NEW ORLEANS, LA – The New Orleans Museum of Art (NOMA) presents Bondye: Between and Beyond, on view January 25 through June 16, 2019, featuring a series of sequined prayer flags by Tina Girouard with Haitian artists in Port-au-Prince, where she established a workshop with accomplished sequin artists such as Edgar Jean-Louis and George Valris. Inspired by the blend of Caribbean, African and European culture in her own Louisiana hometown, these flags reference a range of international traditions expressed in Vodou, from All Saints Day in France to New Orleans Mardi Gras and Haitian Kanaval. 

“These evocative works represent a coming together of different cultures and communities,” said Susan Taylor, Montine McDaniel Freeman Director. “This exhibition encourages visitors to reflect on New Orleans’ connection to Haiti, especially significant as we enter carnival season.” 

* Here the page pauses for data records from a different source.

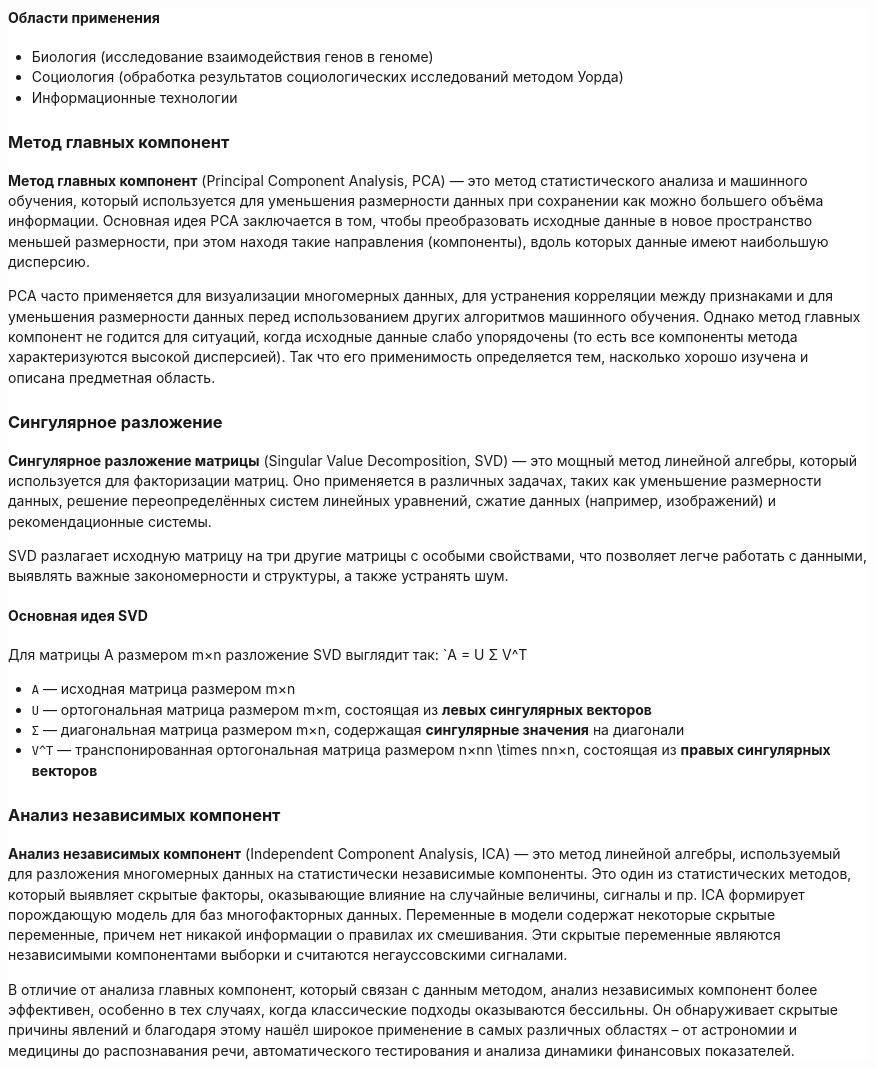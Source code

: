 #### Области применения
- Биология (исследование взаимодействия генов в геноме)
- Социология (обработка результатов социологических исследований методом Уорда)
- Информационные технологии  
  
### Метод главных компонент  

**Метод главных компонент** (Principal Component Analysis, PCA) — это метод статистического анализа и машинного обучения, который используется для уменьшения размерности данных при сохранении как можно большего объёма информации. Основная идея PCA заключается в том, чтобы преобразовать исходные данные в новое пространство меньшей размерности, при этом находя такие направления (компоненты), вдоль которых данные имеют наибольшую дисперсию.

PCA часто применяется для визуализации многомерных данных, для устранения корреляции между признаками и для уменьшения размерности данных перед использованием других алгоритмов машинного обучения. Однако метод главных компонент не годится для ситуаций, когда исходные данные слабо упорядочены (то есть все компоненты метода характеризуются высокой дисперсией). Так что его применимость определяется тем, насколько хорошо изучена и описана предметная область.  
  
### Сингулярное разложение  
  
**Сингулярное разложение матрицы** (Singular Value Decomposition, SVD) — это мощный метод линейной алгебры, который используется для факторизации матриц. Оно применяется в различных задачах, таких как уменьшение размерности данных, решение переопределённых систем линейных уравнений, сжатие данных (например, изображений) и рекомендационные системы.

SVD разлагает исходную матрицу на три другие матрицы с особыми свойствами, что позволяет легче работать с данными, выявлять важные закономерности и структуры, а также устранять шум.

#### Основная идея SVD
Для матрицы A размером m×n разложение SVD выглядит так:
`A = U Σ V^T
- `A` — исходная матрица размером m×n
- `U` — ортогональная матрица размером m×m, состоящая из **левых сингулярных векторов**
- `Σ` — диагональная матрица размером m×n, содержащая **сингулярные значения** на диагонали
- `V^T` — транспонированная ортогональная матрица размером n×nn \times nn×n, состоящая из **правых сингулярных векторов**

### Анализ независимых компонент

**Анализ независимых компонент** (Independent Component Analysis, ICA) — это метод линейной алгебры, используемый для разложения многомерных данных на статистически независимые компоненты. Это один из статистических методов, который выявляет скрытые факторы, оказывающие влияние на случайные величины, сигналы и пр. ICA формирует порождающую модель для баз многофакторных данных. Переменные в модели содержат некоторые скрытые переменные, причем нет никакой информации о правилах их смешивания. Эти скрытые переменные являются независимыми компонентами выборки и считаются негауссовскими сигналами.  

В отличие от анализа главных компонент, который связан с данным методом, анализ независимых компонент более эффективен, особенно в тех случаях, когда классические подходы оказываются бессильны. Он обнаруживает скрытые причины явлений и благодаря этому нашёл широкое применение в самых различных областях – от астрономии и медицины до распознавания речи, автоматического тестирования и анализа динамики финансовых показателей.
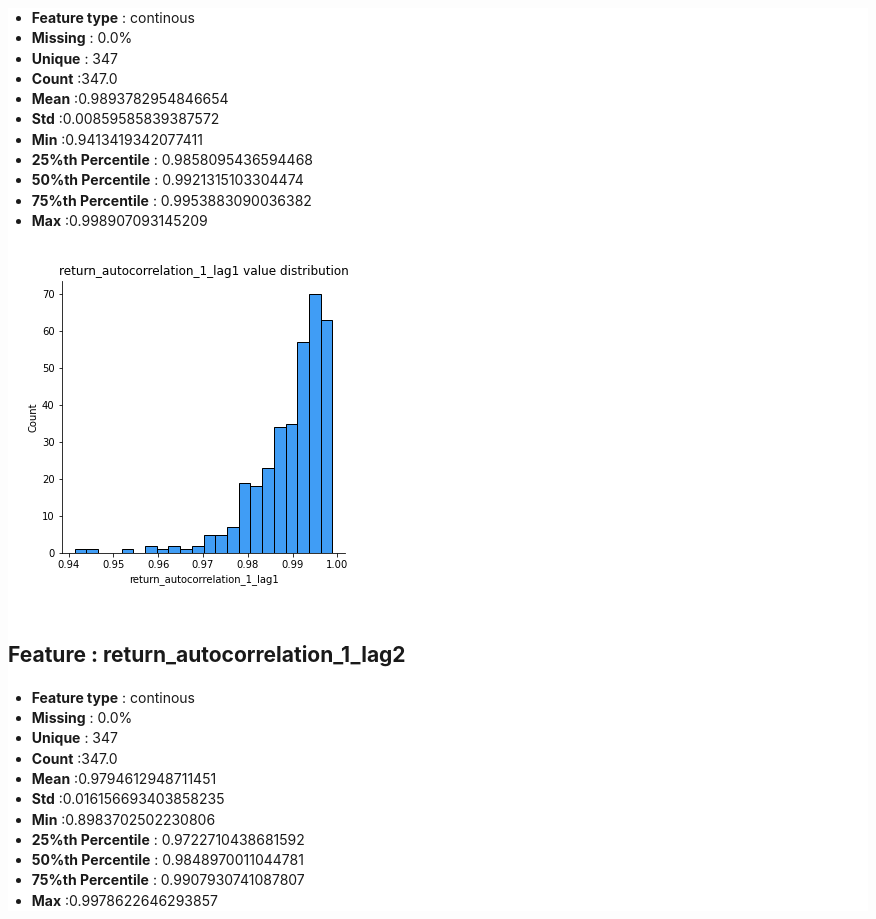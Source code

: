 - **Feature type** : continous
- **Missing** : 0.0%
- **Unique** : 347
- **Count** :347.0
- **Mean** :0.9893782954846654
- **Std** :0.00859585839387572
- **Min** :0.9413419342077411
- **25%th Percentile** : 0.9858095436594468
- **50%th Percentile** : 0.9921315103304474
- **75%th Percentile** : 0.9953883090036382
- **Max** :0.998907093145209

![](return_autocorrelation_1_lag1.png)
## Feature : return_autocorrelation_1_lag2
- **Feature type** : continous
- **Missing** : 0.0%
- **Unique** : 347
- **Count** :347.0
- **Mean** :0.9794612948711451
- **Std** :0.016156693403858235
- **Min** :0.8983702502230806
- **25%th Percentile** : 0.9722710438681592
- **50%th Percentile** : 0.9848970011044781
- **75%th Percentile** : 0.9907930741087807
- **Max** :0.9978622646293857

The elaborate prayer flags displayed in Bondye: Between and Beyond pay tribute to the spirits of Haitian Vodou. These unseen entities, or loa, act as intermediaries between the human and spirit worlds and exist in many nations and cultures, reflecting the melding of West African, Catholic and Haitian spiritual practices that inform the practice of Vodou. In Vodou ritual, sequined flags beckon these loa from beyond, bringing messages of faith and hope to the supreme spiritual force, known as Bondye, which represents pure goodness and the highest principle of the universe. 

Beginning in the 1960s, Tina Girouard was among a prominent group of artists from Louisiana who arrived on the national scene that included Keith Sonnier, Lynda Benglis, and Dickie Landry. These artists countered the more austere minimalist art being made at the time with exuberant color, eclectic compositions, and unorthodox new materials that reflected Louisiana’s diverse local culture. In works like these sequined flags, their art gave visibility to new voices and perspectives from within and beyond the borders of the United States. 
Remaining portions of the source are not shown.